START PROVIDED ENTRIES
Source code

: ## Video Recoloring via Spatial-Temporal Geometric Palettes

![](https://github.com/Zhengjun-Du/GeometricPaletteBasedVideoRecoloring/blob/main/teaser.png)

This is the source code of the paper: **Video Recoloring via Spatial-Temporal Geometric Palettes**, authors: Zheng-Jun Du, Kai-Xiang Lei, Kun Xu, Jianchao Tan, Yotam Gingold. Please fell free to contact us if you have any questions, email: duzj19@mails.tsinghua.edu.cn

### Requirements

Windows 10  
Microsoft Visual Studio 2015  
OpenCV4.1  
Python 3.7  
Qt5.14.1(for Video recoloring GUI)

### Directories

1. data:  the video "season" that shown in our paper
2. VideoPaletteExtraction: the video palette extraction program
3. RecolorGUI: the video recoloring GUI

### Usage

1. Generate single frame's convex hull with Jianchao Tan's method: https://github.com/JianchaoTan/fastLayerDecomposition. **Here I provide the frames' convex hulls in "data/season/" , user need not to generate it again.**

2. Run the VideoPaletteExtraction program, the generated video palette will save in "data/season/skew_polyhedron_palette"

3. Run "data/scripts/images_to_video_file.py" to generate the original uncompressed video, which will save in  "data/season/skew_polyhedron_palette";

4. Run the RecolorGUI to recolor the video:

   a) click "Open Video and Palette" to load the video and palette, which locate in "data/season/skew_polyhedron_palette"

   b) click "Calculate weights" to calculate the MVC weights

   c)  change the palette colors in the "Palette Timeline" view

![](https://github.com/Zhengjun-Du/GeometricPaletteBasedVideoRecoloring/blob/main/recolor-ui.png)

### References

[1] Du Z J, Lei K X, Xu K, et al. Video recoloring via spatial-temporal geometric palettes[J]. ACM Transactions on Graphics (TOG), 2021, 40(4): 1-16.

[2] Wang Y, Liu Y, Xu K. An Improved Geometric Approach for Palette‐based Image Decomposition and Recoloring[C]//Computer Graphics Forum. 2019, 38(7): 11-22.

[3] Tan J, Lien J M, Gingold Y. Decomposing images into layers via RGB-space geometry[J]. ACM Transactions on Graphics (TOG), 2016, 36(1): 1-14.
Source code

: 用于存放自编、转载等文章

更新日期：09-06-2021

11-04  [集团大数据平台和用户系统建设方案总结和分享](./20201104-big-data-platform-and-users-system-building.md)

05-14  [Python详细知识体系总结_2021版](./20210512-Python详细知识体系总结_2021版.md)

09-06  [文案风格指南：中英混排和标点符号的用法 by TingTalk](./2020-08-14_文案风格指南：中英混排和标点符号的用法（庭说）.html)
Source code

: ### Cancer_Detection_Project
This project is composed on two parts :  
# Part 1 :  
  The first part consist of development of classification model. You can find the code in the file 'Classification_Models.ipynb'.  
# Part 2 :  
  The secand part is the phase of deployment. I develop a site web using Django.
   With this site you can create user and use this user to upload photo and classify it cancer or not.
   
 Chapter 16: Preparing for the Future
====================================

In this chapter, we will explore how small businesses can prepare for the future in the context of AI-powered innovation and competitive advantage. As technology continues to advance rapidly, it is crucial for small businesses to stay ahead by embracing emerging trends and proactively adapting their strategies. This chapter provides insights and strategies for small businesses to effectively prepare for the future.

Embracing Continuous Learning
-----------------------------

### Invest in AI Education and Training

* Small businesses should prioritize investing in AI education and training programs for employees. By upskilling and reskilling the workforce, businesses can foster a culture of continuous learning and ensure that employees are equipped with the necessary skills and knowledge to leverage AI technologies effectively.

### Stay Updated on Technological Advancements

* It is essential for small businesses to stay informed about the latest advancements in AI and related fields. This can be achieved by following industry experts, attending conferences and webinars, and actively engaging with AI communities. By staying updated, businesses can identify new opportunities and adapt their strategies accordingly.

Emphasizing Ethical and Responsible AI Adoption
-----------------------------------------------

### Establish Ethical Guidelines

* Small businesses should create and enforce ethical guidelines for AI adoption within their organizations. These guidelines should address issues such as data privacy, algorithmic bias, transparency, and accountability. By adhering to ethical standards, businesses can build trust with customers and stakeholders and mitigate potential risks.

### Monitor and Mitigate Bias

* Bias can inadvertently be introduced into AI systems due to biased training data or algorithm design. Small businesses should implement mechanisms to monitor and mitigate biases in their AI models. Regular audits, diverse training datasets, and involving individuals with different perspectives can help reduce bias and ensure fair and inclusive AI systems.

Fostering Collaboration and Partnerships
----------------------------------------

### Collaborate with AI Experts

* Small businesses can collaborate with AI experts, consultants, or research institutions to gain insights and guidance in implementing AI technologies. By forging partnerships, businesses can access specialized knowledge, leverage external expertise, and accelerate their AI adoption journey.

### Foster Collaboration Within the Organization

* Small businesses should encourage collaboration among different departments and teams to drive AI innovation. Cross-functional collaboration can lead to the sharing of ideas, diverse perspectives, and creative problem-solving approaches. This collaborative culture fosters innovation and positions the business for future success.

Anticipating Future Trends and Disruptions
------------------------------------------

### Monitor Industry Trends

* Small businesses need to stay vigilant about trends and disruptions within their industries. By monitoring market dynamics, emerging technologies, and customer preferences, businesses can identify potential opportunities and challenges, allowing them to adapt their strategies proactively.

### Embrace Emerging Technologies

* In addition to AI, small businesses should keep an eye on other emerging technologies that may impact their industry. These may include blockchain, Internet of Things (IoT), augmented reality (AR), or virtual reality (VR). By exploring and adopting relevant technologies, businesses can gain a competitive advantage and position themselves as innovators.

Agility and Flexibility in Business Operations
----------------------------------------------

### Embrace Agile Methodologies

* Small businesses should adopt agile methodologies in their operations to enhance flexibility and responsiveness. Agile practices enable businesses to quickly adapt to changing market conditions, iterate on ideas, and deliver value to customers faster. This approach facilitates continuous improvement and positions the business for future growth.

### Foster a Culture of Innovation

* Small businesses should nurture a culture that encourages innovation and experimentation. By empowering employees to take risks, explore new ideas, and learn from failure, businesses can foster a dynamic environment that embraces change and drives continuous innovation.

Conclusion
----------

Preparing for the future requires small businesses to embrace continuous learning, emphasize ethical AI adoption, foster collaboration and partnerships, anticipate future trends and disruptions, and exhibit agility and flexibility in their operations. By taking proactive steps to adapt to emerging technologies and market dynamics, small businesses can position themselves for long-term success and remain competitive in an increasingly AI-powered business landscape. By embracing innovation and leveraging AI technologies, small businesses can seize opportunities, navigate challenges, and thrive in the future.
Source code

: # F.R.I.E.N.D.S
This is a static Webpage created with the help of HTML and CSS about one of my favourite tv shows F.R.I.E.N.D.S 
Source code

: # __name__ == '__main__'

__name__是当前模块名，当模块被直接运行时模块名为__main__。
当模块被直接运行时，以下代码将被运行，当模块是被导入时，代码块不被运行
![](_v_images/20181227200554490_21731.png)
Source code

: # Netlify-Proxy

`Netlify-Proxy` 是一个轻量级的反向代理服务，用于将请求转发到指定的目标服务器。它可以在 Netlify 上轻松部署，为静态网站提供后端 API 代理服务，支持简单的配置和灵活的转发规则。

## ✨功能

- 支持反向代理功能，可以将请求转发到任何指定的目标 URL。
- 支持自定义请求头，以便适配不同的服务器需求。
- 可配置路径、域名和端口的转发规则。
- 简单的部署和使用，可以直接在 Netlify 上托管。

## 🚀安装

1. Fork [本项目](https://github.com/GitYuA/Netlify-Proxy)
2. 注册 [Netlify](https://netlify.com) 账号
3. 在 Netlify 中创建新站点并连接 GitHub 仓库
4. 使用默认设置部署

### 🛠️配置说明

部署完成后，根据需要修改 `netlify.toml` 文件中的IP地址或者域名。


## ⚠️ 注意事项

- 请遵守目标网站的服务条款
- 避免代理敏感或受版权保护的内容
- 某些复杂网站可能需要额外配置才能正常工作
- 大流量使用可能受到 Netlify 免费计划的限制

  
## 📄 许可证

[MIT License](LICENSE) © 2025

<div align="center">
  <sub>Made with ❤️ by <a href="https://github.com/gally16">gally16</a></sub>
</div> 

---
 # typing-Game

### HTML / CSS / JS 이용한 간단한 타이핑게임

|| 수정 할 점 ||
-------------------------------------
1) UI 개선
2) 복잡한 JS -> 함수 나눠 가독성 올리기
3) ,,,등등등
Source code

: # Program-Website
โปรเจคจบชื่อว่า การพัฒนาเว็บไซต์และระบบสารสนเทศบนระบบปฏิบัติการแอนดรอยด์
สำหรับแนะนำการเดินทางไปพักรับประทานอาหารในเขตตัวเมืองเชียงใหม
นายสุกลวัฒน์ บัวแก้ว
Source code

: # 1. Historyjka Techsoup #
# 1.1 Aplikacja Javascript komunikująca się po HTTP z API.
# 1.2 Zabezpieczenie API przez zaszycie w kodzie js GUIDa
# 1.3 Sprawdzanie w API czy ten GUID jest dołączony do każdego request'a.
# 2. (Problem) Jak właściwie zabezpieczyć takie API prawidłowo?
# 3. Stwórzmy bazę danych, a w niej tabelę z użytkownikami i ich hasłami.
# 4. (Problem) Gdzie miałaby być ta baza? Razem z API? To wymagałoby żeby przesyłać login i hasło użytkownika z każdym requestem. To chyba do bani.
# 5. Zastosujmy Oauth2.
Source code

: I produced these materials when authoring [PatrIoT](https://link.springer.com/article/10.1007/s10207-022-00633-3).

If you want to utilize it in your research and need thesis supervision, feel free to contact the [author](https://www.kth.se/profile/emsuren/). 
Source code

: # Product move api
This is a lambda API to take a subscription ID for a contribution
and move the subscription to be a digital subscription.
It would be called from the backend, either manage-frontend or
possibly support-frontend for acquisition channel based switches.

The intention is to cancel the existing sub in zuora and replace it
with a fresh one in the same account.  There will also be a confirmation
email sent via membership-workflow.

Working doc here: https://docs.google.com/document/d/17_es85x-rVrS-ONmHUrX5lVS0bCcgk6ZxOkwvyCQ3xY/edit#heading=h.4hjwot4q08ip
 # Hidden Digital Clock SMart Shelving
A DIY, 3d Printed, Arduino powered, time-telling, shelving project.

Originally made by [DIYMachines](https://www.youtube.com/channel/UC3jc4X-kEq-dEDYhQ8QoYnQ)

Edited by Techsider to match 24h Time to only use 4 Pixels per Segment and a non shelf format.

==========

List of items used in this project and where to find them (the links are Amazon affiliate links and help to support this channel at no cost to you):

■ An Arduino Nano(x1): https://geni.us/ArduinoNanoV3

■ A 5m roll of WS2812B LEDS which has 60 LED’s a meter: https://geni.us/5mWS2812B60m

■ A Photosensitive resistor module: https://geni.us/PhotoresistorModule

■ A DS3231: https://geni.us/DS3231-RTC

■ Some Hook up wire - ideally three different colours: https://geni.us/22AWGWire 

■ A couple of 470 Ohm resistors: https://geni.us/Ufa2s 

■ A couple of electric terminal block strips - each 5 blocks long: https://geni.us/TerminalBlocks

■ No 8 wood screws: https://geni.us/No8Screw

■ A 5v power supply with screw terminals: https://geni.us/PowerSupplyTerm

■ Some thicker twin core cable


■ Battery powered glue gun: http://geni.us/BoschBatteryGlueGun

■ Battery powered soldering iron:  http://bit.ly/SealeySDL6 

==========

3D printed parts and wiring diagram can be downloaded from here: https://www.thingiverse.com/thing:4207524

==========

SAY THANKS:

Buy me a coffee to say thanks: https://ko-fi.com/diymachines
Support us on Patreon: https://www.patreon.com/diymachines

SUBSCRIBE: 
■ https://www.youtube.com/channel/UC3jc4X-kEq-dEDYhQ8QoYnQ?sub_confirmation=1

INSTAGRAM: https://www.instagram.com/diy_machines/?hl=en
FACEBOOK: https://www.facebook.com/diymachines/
END PROVIDED ENTRIES
▶ **EXERCISE DESCRIPTION**: Copy out all lines of the listing where the word "Jianchao" appears.

▶ **ANSWER**:
This is the source code of the paper: **Video Recoloring via Spatial-Temporal Geometric Palettes**, authors: Zheng-Jun Du, Kai-Xiang Lei, Kun Xu, Jianchao Tan, Yotam Gingold. Please fell free to contact us if you have any questions, email: duzj19@mails.tsinghua.edu.cn
1. Generate single frame's convex hull with Jianchao Tan's method: https://github.com/JianchaoTan/fastLayerDecomposition. **Here I provide the frames' convex hulls in "data/season/" , user need not to generate it again.**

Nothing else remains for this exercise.